Extracellular vesicles bearing serum amyloid A1 exacerbate neuroinflammation after intracerebral haemorrhage.

Abstract

Introduction: Intracerebral haemorrhage (ICH) elicits a robust inflammatory response, which significantly contributes to secondary brain damage. Extracellular vesicles (EVs) play a pivotal role in intercellular communication by transporting immune-regulatory proteins. However, the precise contribution of these EV-carried proteins to neuroinflammation following ICH remains elusive. Here, we identified proteins dysregulated in EVs and further studied the EVs-enriched Serum amyloid A 1 (SAA1) to understand its role in neuroinflammation and ICH injury.

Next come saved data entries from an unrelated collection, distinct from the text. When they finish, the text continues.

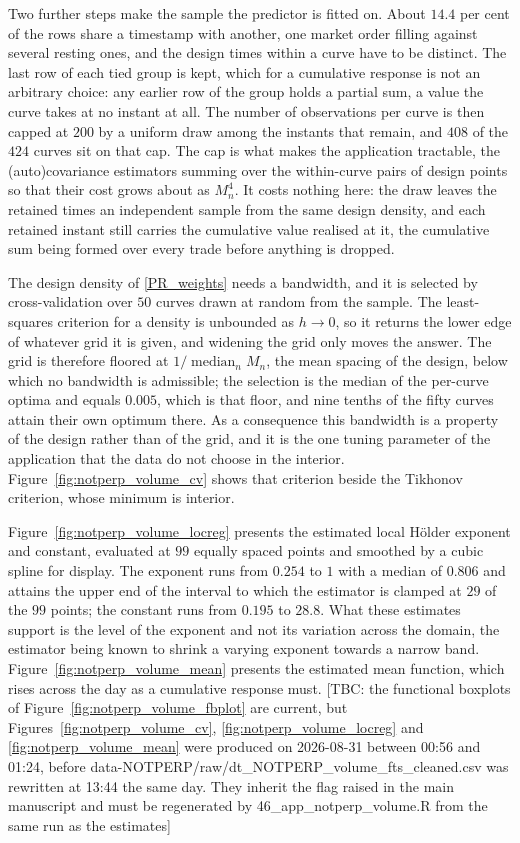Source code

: Two further steps make the sample the predictor is fitted on. About $14.4$ per cent of the rows share a timestamp with another, one market order filling against several resting ones, and the design times within a curve have to be distinct. The last row of each tied group is kept, which for a cumulative response is not an arbitrary choice: any earlier row of the group holds a partial sum, a value the curve takes at no instant at all. The number of observations per curve is then capped at $200$ by a uniform draw among the instants that remain, and $408$ of the $424$ curves sit on that cap. The cap is what makes the application tractable, the (auto)covariance estimators summing over the within-curve pairs of design points so that their cost grows about as $M_n^4$. It costs nothing here: the draw leaves the retained times an independent sample from the same design density, and each retained instant still carries the cumulative value realised at it, the cumulative sum being formed over every trade before anything is dropped.

The design density of \eqref{PR_weights} needs a bandwidth, and it is selected by cross-validation over $50$ curves drawn at random from the sample. The least-squares criterion for a density is unbounded as $h \to 0$, so it returns the lower edge of whatever grid it is given, and widening the grid only moves the answer. The grid is therefore floored at $1/\operatorname{median}_n M_n$, the mean spacing of the design, below which no bandwidth is admissible; the selection is the median of the per-curve optima and equals $0.005$, which is that floor, and nine tenths of the fifty curves attain their own optimum there. As a consequence this bandwidth is a property of the design rather than of the grid, and it is the one tuning parameter of the application that the data do not choose in the interior. Figure~\ref{fig:notperp_volume_cv} shows that criterion beside the Tikhonov criterion, whose minimum is interior.

Figure~\ref{fig:notperp_volume_locreg} presents the estimated local Hölder exponent and constant, evaluated at $99$ equally spaced points and smoothed by a cubic spline for display. The exponent runs from $0.254$ to $1$ with a median of $0.806$ and attains the upper end of the interval to which the estimator is clamped at $29$ of the $99$ points; the constant runs from $0.195$ to $28.8$. What these estimates support is the level of the exponent and not its variation across the domain, the estimator being known to shrink a varying exponent towards a narrow band. Figure~\ref{fig:notperp_volume_mean} presents the estimated mean function, which rises across the day as a cumulative response must.
[TBC: the functional boxplots of Figure~\ref{fig:notperp_volume_fbplot} are current, but Figures~\ref{fig:notperp_volume_cv}, \ref{fig:notperp_volume_locreg} and \ref{fig:notperp_volume_mean} were produced on 2026-08-31 between 00:56 and 01:24, before data-NOTPERP/raw/dt\_NOTPERP\_volume\_fts\_cleaned.csv was rewritten at 13:44 the same day. They inherit the flag raised in the main manuscript and must be regenerated by 46\_app\_notperp\_volume.R from the same run as the estimates]

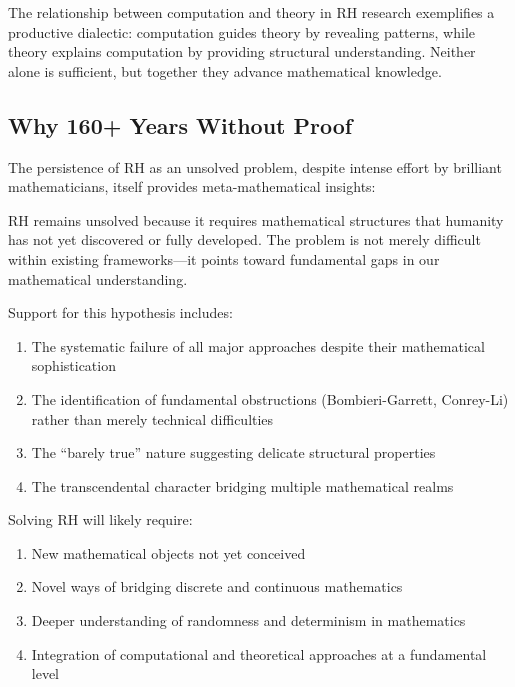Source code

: \begin{insight}
The relationship between computation and theory in RH research exemplifies a productive dialectic: computation guides theory by revealing patterns, while theory explains computation by providing structural understanding. Neither alone is sufficient, but together they advance mathematical knowledge.
\end{insight}

\subsection{Why 160+ Years Without Proof}
\label{subsec:why_no_proof}

The persistence of RH as an unsolved problem, despite intense effort by brilliant mathematicians, itself provides meta-mathematical insights:

\begin{hypothesis}
RH remains unsolved because it requires mathematical structures that humanity has not yet discovered or fully developed. The problem is not merely difficult within existing frameworks—it points toward fundamental gaps in our mathematical understanding.
\end{hypothesis}

\begin{evidence}
Support for this hypothesis includes:
\begin{enumerate}
\item The systematic failure of all major approaches despite their mathematical sophistication
\item The identification of fundamental obstructions (Bombieri-Garrett, Conrey-Li) rather than merely technical difficulties
\item The ``barely true'' nature suggesting delicate structural properties
\item The transcendental character bridging multiple mathematical realms
\end{enumerate}
\end{evidence}

\begin{prediction}
Solving RH will likely require:
\begin{enumerate}
\item New mathematical objects not yet conceived
\item Novel ways of bridging discrete and continuous mathematics
\item Deeper understanding of randomness and determinism in mathematics
\item Integration of computational and theoretical approaches at a fundamental level
\end{enumerate}
\end{prediction}

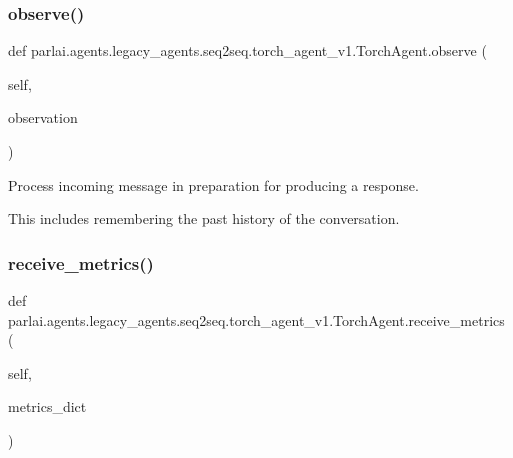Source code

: \subsubsection{\texorpdfstring{observe()}{observe()}}
{\footnotesize\ttfamily def parlai.\+agents.\+legacy\+\_\+agents.\+seq2seq.\+torch\+\_\+agent\+\_\+v1.\+Torch\+Agent.\+observe (\begin{DoxyParamCaption}\item[{}]{self,  }\item[{}]{observation }\end{DoxyParamCaption})}

\begin{DoxyVerb}Process incoming message in preparation for producing a response.

This includes remembering the past history of the conversation.
\end{DoxyVerb}
 \mbox{\label{classparlai_1_1agents_1_1legacy__agents_1_1seq2seq_1_1torch__agent__v1_1_1TorchAgent_af97699a6b03a17969830db378f09cac4}} 
\subsubsection{\texorpdfstring{receive\+\_\+metrics()}{receive\_metrics()}}
{\footnotesize\ttfamily def parlai.\+agents.\+legacy\+\_\+agents.\+seq2seq.\+torch\+\_\+agent\+\_\+v1.\+Torch\+Agent.\+receive\+\_\+metrics (\begin{DoxyParamCaption}\item[{}]{self,  }\item[{}]{metrics\+\_\+dict }\end{DoxyParamCaption})}

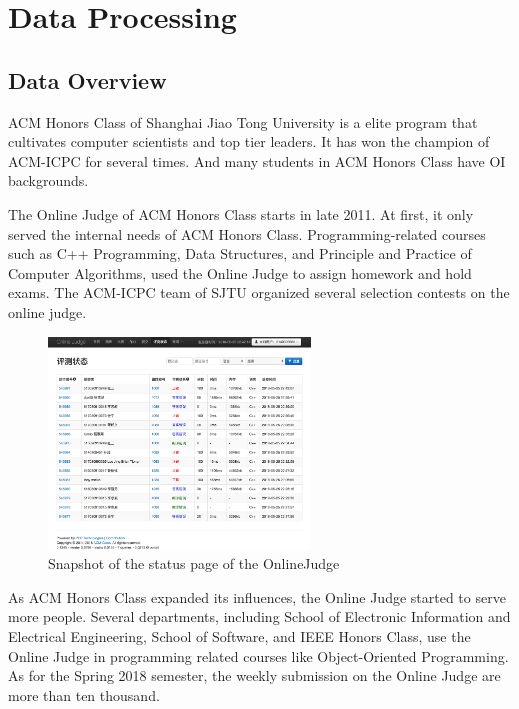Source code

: 
\chapter{Data Processing}


\section{Data Overview}

    ACM Honors Class\cite{acmclass} of Shanghai Jiao Tong University is a elite program
    that cultivates computer scientists and top tier leaders.
    It has won the champion of ACM-ICPC for several times.
    And many students in ACM Honors Class have OI backgrounds.

    The Online Judge\cite{acmoj} of ACM Honors Class starts in late 2011.
    At first, it only served the internal needs of ACM Honors Class.
    Programming-related courses such as C++ Programming, Data Structures,
    and Principle and Practice of Computer Algorithms,
    used the Online Judge to assign homework and hold exams.
    The ACM-ICPC team of SJTU organized several selection contests on the online judge.

    \begin{figure}[htp]
        \centering
        \includegraphics[width=0.62\textwidth]{img/acmoj.png}
        \caption{Snapshot of the status page of the OnlineJudge}
        \label{fig:acmoj}
    \end{figure}

    As ACM Honors Class expanded its influences, the Online Judge started to serve more people.
    Several departments, including School of Electronic Information and Electrical Engineering,
    School of Software, and IEEE Honors Class, use the Online Judge in programming related courses
    like Object-Oriented Programming.
    As for the Spring 2018 semester, the weekly submission on the Online Judge are more than ten thousand.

Methods: We used mass spectrometry to analyse the EV protein cargo isolated from plasma samples of 30 ICH patients and 30 healthy controls. To validate the function of the dysregulated protein SAA1, an ICH mouse model was conducted to assess the effects of SAA1 neutralisation on brain oedema, neurological function and infiltration of peripheral leucocytes.

Results: 49 upregulated proteins and 12 downregulated proteins were observed in EVs from ICH patients compared with controls. Notably, SAA1 demonstrated a significant increase in EVs associated with ICH. We observed that exogenous SAA1 stimulation led to an augmentation in the population of microglia and astrocytes, exacerbating neuroinflammation. Neutralising SAA1 with an anti-SAA1 monoclonal antibody (mAb) diminished the prevalence of proinflammatory microglia and the infiltration of peripheral leucocytes, which ameliorates brain oedema and neurological function in ICH mice.

Conclusion: Our findings provide compelling evidence implicating EVs and their cargo proteins in ICH pathogenesis. SAA1 emerges as a potential therapeutic target for mitigating neuroinjury and neuroinflammation following ICH.